> _Assignment_
Please set down the data word for word; images do not go in the copy.

> _Extracted data_
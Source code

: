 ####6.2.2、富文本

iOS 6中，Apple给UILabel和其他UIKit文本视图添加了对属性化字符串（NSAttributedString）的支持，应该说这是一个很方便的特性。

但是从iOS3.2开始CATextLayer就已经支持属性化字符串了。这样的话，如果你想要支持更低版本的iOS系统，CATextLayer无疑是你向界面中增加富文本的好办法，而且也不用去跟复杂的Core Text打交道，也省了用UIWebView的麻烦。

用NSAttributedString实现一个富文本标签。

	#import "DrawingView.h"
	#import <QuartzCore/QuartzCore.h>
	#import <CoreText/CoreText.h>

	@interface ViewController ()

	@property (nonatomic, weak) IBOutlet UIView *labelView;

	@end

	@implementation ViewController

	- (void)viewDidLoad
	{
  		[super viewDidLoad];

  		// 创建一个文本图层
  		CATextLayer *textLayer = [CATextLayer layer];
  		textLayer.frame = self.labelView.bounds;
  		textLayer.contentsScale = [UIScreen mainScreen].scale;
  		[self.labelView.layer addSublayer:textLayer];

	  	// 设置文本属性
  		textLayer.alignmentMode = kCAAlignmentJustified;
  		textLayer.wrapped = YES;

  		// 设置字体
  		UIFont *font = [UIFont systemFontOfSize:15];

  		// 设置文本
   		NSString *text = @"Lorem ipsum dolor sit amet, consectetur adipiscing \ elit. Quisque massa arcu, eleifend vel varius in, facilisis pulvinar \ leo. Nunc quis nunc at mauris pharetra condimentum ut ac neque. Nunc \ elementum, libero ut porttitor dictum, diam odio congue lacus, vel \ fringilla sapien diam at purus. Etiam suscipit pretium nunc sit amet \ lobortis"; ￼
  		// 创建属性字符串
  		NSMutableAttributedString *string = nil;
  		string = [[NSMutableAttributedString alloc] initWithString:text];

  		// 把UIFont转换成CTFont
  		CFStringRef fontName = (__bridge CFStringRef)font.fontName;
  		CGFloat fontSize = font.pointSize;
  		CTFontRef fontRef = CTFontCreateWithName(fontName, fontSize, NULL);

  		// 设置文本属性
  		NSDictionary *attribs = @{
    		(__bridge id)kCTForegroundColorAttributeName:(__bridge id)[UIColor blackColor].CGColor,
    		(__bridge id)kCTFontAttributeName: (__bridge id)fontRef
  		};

> _Result for this exercise_
Source code

: ####6.2.2、富文本

iOS 6中，Apple给UILabel和其他UIKit文本视图添加了对属性化字符串（NSAttributedString）的支持，应该说这是一个很方便的特性。

但是从iOS3.2开始CATextLayer就已经支持属性化字符串了。这样的话，如果你想要支持更低版本的iOS系统，CATextLayer无疑是你向界面中增加富文本的好办法，而且也不用去跟复杂的Core Text打交道，也省了用UIWebView的麻烦。

用NSAttributedString实现一个富文本标签。

	#import "DrawingView.h"
	#import <QuartzCore/QuartzCore.h>
	#import <CoreText/CoreText.h>

	@interface ViewController ()

	@property (nonatomic, weak) IBOutlet UIView *labelView;

	@end

	@implementation ViewController

	- (void)viewDidLoad
	{
  		[super viewDidLoad];

  		// 创建一个文本图层
  		CATextLayer *textLayer = [CATextLayer layer];
  		textLayer.frame = self.labelView.bounds;
  		textLayer.contentsScale = [UIScreen mainScreen].scale;
  		[self.labelView.layer addSublayer:textLayer];

	  	// 设置文本属性
  		textLayer.alignmentMode = kCAAlignmentJustified;
  		textLayer.wrapped = YES;

  		// 设置字体
  		UIFont *font = [UIFont systemFontOfSize:15];

  		// 设置文本
   		NSString *text = @"Lorem ipsum dolor sit amet, consectetur adipiscing \ elit. Quisque massa arcu, eleifend vel varius in, facilisis pulvinar \ leo. Nunc quis nunc at mauris pharetra condimentum ut ac neque. Nunc \ elementum, libero ut porttitor dictum, diam odio congue lacus, vel \ fringilla sapien diam at purus. Etiam suscipit pretium nunc sit amet \ lobortis"; 
  		// 创建属性字符串
  		NSMutableAttributedString *string = nil;
  		string = [[NSMutableAttributedString alloc] initWithString:text];

  		// 把UIFont转换成CTFont
  		CFStringRef fontName = (__bridge CFStringRef)font.fontName;
  		CGFloat fontSize = font.pointSize;
  		CTFontRef fontRef = CTFontCreateWithName(fontName, fontSize, NULL);

  		// 设置文本属性
  		NSDictionary *attribs = @{
    		(__bridge id)kCTForegroundColorAttributeName:(__bridge id)[UIColor blackColor].CGColor,
    		(__bridge id)kCTFontAttributeName: (__bridge id)fontRef
  		};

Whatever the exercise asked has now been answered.